In Ulaanbaatar, Mongolia, we discovered a spiritual awaking happening there based around compassion and respect for animals and nature. In Bangkok, we found a hipster Japanese-owned vegan café far from the din of the main tourist streets. In Jerusalem, we celebrated Passover with vegan lamb. Nearly everywhere we go, we connect with inspiring people who have made the switch to veganism. None of these experiences or connections would exist otherwise.
Life is a series of choices, paths diverging in the wilderness. Each choice, whether sampling Peking duck in Beijing or roasted bats in Malawi, rules out other experiences. So just by not going vegan, each of us is already choosing to miss out on new experiences – and probably it’s “the one less travelled.”
There is another side to this reason though. It’s the “socializing” argument. No one wants to be that person at a dinner party who says, “Oh, sorry, I can’t eat that…. I’m vegan.” For a long time, I fuelled my obstinacy with this logic. It was packaged in good intentions – I told myself that I didn’t want to make others feel bad. What I really meant is that I didn’t want to feel left out, didn’t want to make a fuss.
This is the social camaraderie every veggie or vegan sacrifices a little. To be sure, new opportunities and new types of friendships replace the social interaction you might give up. But almost everyone will still go home at Thanksgiving or Christmas and have to explain again why they can’t eat the turkey. Thanks anyway, grandma!

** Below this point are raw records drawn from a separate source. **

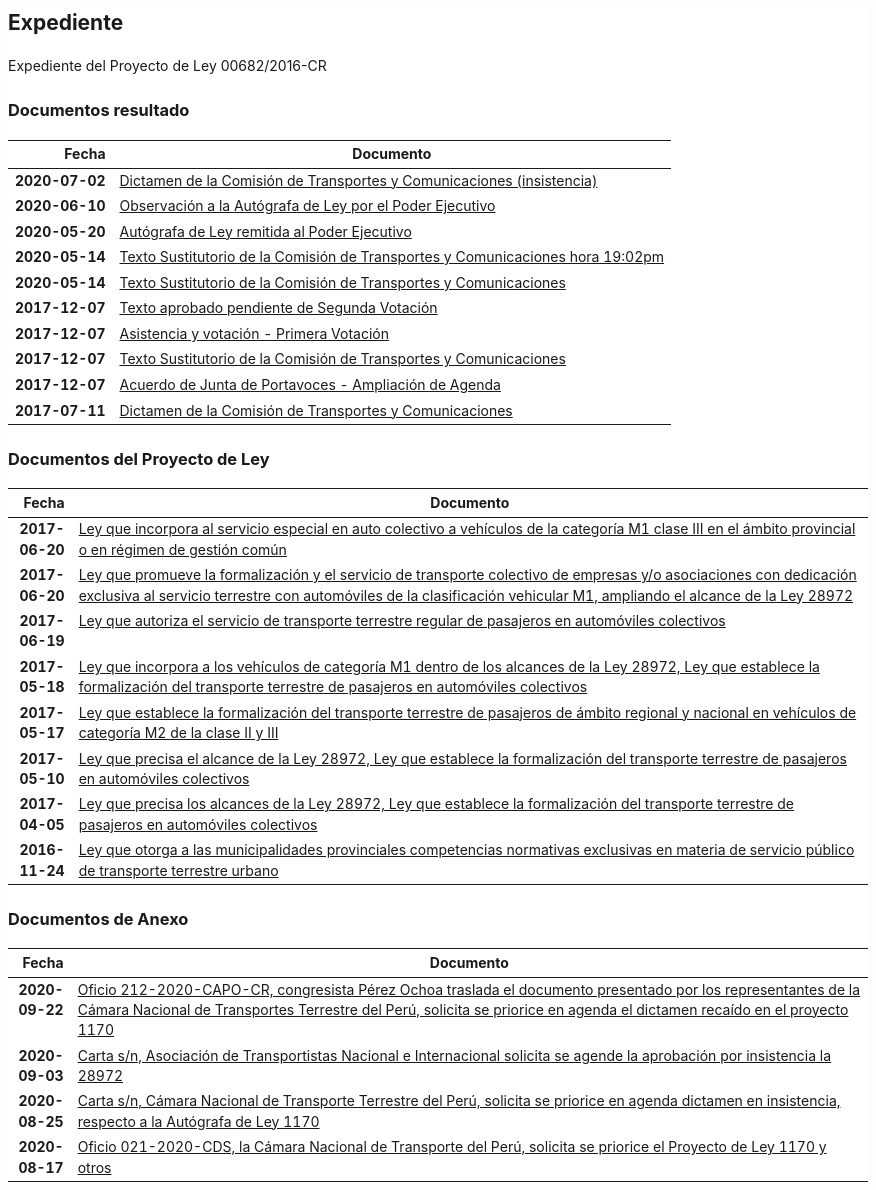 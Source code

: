 
## Expediente

Expediente del Proyecto de Ley 00682/2016-CR


### Documentos resultado

| Fecha | Documento |
|------:|--------|
| **2020-07-02** | [Dictamen de la Comisión de Transportes y Comunicaciones (insistencia)](http://www.leyes.congreso.gob.pe/Documentos/2016_2021/Dictamenes/Proyectos_de_Ley/01170DC23MAY20200702.pdf) |
| **2020-06-10** | [Observación a la Autógrafa de Ley por el Poder Ejecutivo](http://www.leyes.congreso.gob.pe/Documentos/2016_2021/Observacion_a_la_Autografa/OBAU01170-20200610.pdf) |
| **2020-05-20** | [Autógrafa de Ley remitida al Poder Ejecutivo](http://www.leyes.congreso.gob.pe/Documentos/2016_2021/Autografas/Ley_y_de_Resolucion_Legislativa/AU01170_20200520.pdf) |
| **2020-05-14** | [Texto Sustitutorio de la Comisión de Transportes y Comunicaciones hora 19:02pm](http://www.leyes.congreso.gob.pe/Documentos/2016_2021/Texto_Sustitutorio/Proyectos_de_Ley/TS00682_20200514.pdf) |
| **2020-05-14** | [Texto Sustitutorio de la Comisión de Transportes y Comunicaciones](http://www.leyes.congreso.gob.pe/Documentos/2016_2021/Texto_Sustitutorio/Proyectos_de_Ley/TS00682-20200514.pdf) |
| **2017-12-07** | [Texto aprobado pendiente de Segunda Votación](http://www.leyes.congreso.gob.pe/Documentos/2016_2021/Texto_Aprobado_Pendiente_de_Segunda_Votacion/TAPSV01170_20171207.pdf) |
| **2017-12-07** | [Asistencia y votación - Primera Votación](http://www.leyes.congreso.gob.pe/Documentos/2016_2021/Asistencia_y_Votacion/Proyectos_de_Ley/AV0117020171207.pdf) |
| **2017-12-07** | [Texto Sustitutorio de la Comisión de Transportes y Comunicaciones](http://www.leyes.congreso.gob.pe/Documentos/2016_2021/Texto_Sustitutorio/Proyectos_de_Ley/TS0117020171207.pdf) |
| **2017-12-07** | [Acuerdo de Junta de Portavoces - Ampliación de Agenda](http://www.leyes.congreso.gob.pe/Documentos/2016_2021/Acuerdos/Junta_Portavoces/AJP0162520171207.PDF) |
| **2017-07-11** | [Dictamen de la Comisión de Transportes y Comunicaciones](http://www.leyes.congreso.gob.pe/Documentos/2016_2021/Dictamenes/Proyectos_de_Ley/01170DC23MAY20170711.PDF) |

### Documentos del Proyecto de Ley

| Fecha | Documento |
|------:|--------|
| **2017-06-20** | [Ley que incorpora al servicio especial en auto colectivo a vehículos de la categoría M1 clase III en el ámbito provincial o en régimen de gestión común](http://www.leyes.congreso.gob.pe/Documentos/2016_2021/Proyectos_de_Ley_y_de_Resoluciones_Legislativas/PL0156020170620.pdf) |
| **2017-06-20** | [Ley que promueve la formalización y el servicio de transporte colectivo de empresas y/o asociaciones con dedicación exclusiva al servicio terrestre con automóviles de la clasificación vehicular M1, ampliando el alcance de la Ley 28972](http://www.leyes.congreso.gob.pe/Documentos/2016_2021/Proyectos_de_Ley_y_de_Resoluciones_Legislativas/PL0155920170620.pdf) |
| **2017-06-19** | [Ley que autoriza el servicio de transporte terrestre regular de pasajeros en automóviles colectivos](http://www.leyes.congreso.gob.pe/Documentos/2016_2021/Proyectos_de_Ley_y_de_Resoluciones_Legislativas/PL0155420170619.pdf) |
| **2017-05-18** | [Ley que incorpora a los vehículos de categoría M1 dentro de los alcances de la Ley 28972, Ley que establece la formalización del transporte terrestre de pasajeros en automóviles colectivos](http://www.leyes.congreso.gob.pe/Documentos/2016_2021/Proyectos_de_Ley_y_de_Resoluciones_Legislativas/PL0141620170518.pdf) |
| **2017-05-17** | [Ley que establece la formalización del transporte terrestre de pasajeros de ámbito regional y nacional en vehículos de categoría M2 de la clase II y III](http://www.leyes.congreso.gob.pe/Documentos/2016_2021/Proyectos_de_Ley_y_de_Resoluciones_Legislativas/PL0140420170517.pdf) |
| **2017-05-10** | [Ley que precisa el alcance de la Ley 28972, Ley que establece la formalización del transporte terrestre de pasajeros en automóviles colectivos](http://www.leyes.congreso.gob.pe/Documentos/2016_2021/Proyectos_de_Ley_y_de_Resoluciones_Legislativas/PL0136720170510..pdf) |
| **2017-04-05** | [Ley que precisa los alcances de la Ley 28972, Ley que establece la formalización del transporte terrestre de pasajeros en automóviles colectivos](http://www.leyes.congreso.gob.pe/Documentos/2016_2021/Proyectos_de_Ley_y_de_Resoluciones_Legislativas/PL0117020170405.D.pdf) |
| **2016-11-24** | [Ley que otorga a las municipalidades provinciales competencias normativas exclusivas en materia de servicio público de transporte terrestre urbano](http://www.leyes.congreso.gob.pe/Documentos/2016_2021/Proyectos_de_Ley_y_de_Resoluciones_Legislativas/PL0068220161124.pdf) |

### Documentos de Anexo

| Fecha | Documento |
|------:|--------|
| **2020-09-22** | [Oficio 212-2020-CAPO-CR, congresista Pérez Ochoa traslada el documento presentado por los representantes de la Cámara Nacional de Transportes Terrestre del Perú, solicita se priorice en agenda el dictamen recaído en el proyecto 1170](http://www.leyes.congreso.gob.pe/Documentos/2016_2021/Oficios/Congresistas/OFICIO-212-2020-CAPO-CR.pdf) |
| **2020-09-03** | [Carta s/n, Asociación de Transportistas Nacional e Internacional solicita se agende la aprobación por insistencia la 28972](http://www.leyes.congreso.gob.pe/Documentos/2016_2021/Oficios/Otras_Instituciones/CARTA-S-N-20200903-ASOTRANI.pdf) |
| **2020-08-25** | [Carta s/n, Cámara Nacional de Transporte Terrestre del Perú, solicita se priorice en agenda dictamen en insistencia, respecto a la Autógrafa de Ley 1170](http://www.leyes.congreso.gob.pe/Documentos/2016_2021/Oficios/Otras_Instituciones/CARTA-S-N-CAMARA-NACIONAL-TRANSPORTE.pdf) |
| **2020-08-17** | [Oficio 021-2020-CDS, la Cámara Nacional de Transporte del Perú, solicita se priorice el Proyecto de Ley 1170 y otros](http://www.leyes.congreso.gob.pe/Documentos/2016_2021/Oficios/Otras_Instituciones/OFICIO-021-2020-CNTP.pdf) | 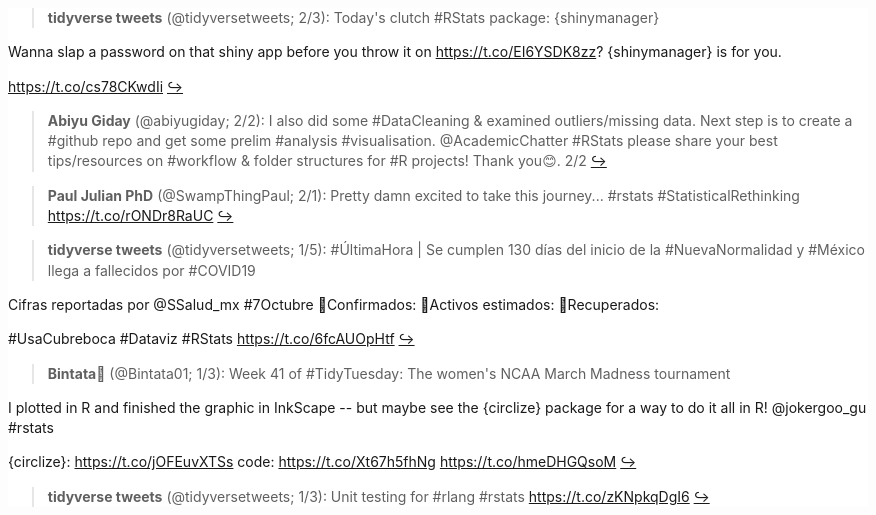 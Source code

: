 


> **tidyverse tweets** (@tidyversetweets; 2/3): Today's clutch #RStats package: {shinymanager}
>
Wanna slap a password on that shiny app before you throw it on https://t.co/EI6YSDK8zz? {shinymanager} is for you.
>
https://t.co/cs78CKwdIi  [&#8618;](https://twitter.com/dataandme/status/1313994657186091009)




> **Abiyu Giday** (@abiyugiday; 2/2): I also did some #DataCleaning &amp; examined outliers/missing data.
Next step is to create a #github repo and get some prelim #analysis #visualisation.
@AcademicChatter #RStats please share your best tips/resources on #workflow &amp; folder structures for #R projects! Thank you😊. 2/2  [&#8618;](https://twitter.com/dataandme/status/1314007896506548224)




> **Paul Julian PhD** (@SwampThingPaul; 2/1): Pretty damn excited to take this journey... #rstats #StatisticalRethinking https://t.co/rONDr8RaUC  [&#8618;](https://twitter.com/dataandme/status/1313981947220242434)




> **tidyverse tweets** (@tidyversetweets; 1/5): #ÚltimaHora | Se cumplen 130 días del inicio de la #NuevaNormalidad y #México llega a fallecidos por #COVID19 
>
Cifras reportadas por @SSalud_mx #7Octubre 
🔹Confirmados:
🔹Activos estimados:
🔹Recuperados:
>
#UsaCubreboca #Dataviz #RStats https://t.co/6fcAUOpHtf  [&#8618;](https://twitter.com/dataandme/status/1313999324997582849)




> **Bintata🐼** (@Bintata01; 1/3): Week 41 of #TidyTuesday: The women's NCAA March Madness tournament
>
I plotted in R and finished the graphic in InkScape -- but maybe see the {circlize} package for a way to do it all in R! @jokergoo_gu  #rstats
>
{circlize}: https://t.co/jOFEuvXTSs
code: https://t.co/Xt67h5fhNg https://t.co/hmeDHGQsoM  [&#8618;](https://twitter.com/dataandme/status/1314051907707641856)




> **tidyverse tweets** (@tidyversetweets; 1/3): Unit testing for #rlang #rstats https://t.co/zKNpkqDgI6  [&#8618;](https://twitter.com/dataandme/status/1313999507382628352)



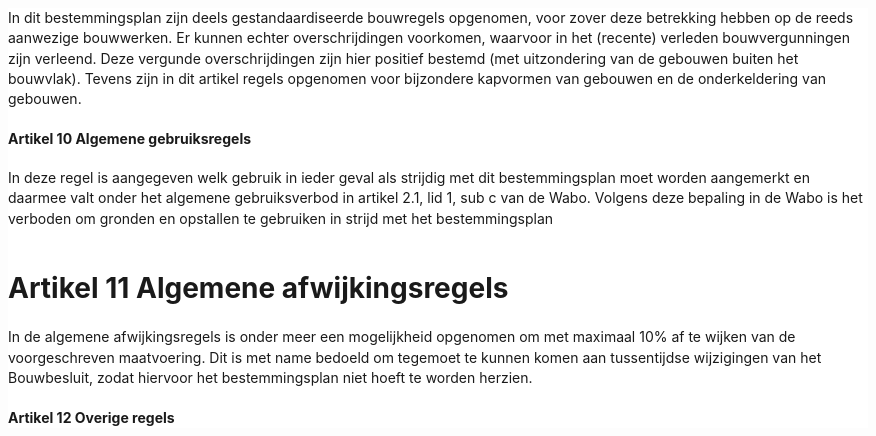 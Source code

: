 In dit bestemmingsplan zijn deels gestandaardiseerde bouwregels opgenomen, voor zover deze betrekking hebben op de reeds aanwezige bouwwerken. Er kunnen echter overschrijdingen voorkomen, waarvoor in het (recente) verleden bouwvergunningen zijn verleend. Deze vergunde overschrijdingen zijn hier positief bestemd (met uitzondering van de gebouwen buiten het bouwvlak). Tevens zijn in dit artikel regels opgenomen voor bijzondere kapvormen van gebouwen en de onderkeldering van gebouwen.

#### Artikel 10 Algemene gebruiksregels

In deze regel is aangegeven welk gebruik in ieder geval als strijdig met dit bestemmingsplan moet worden aangemerkt en daarmee valt onder het algemene gebruiksverbod in artikel 2.1, lid 1, sub c van de Wabo. Volgens deze bepaling in de Wabo is het verboden om gronden en opstallen te gebruiken in strijd met het bestemmingsplan

# Artikel 11 Algemene afwijkingsregels

In de algemene afwijkingsregels is onder meer een mogelijkheid opgenomen om met maximaal 10% af te wijken van de voorgeschreven maatvoering. Dit is met name bedoeld om tegemoet te kunnen komen aan tussentijdse wijzigingen van het Bouwbesluit, zodat hiervoor het bestemmingsplan niet hoeft te worden herzien.

#### Artikel 12 Overige regels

Going vegan is not for the faint of heart. It’s for the big-hearted and courageous – those of us who are willing to stand out in the crowd. The experience of aligning your actions to your values, specifically to values based on compassion and justice, easily outweighs missing out on the shawarma or kangaroo burger. And these days, you’ll probably be able to get the vegan version anyway (more about that in my next post)!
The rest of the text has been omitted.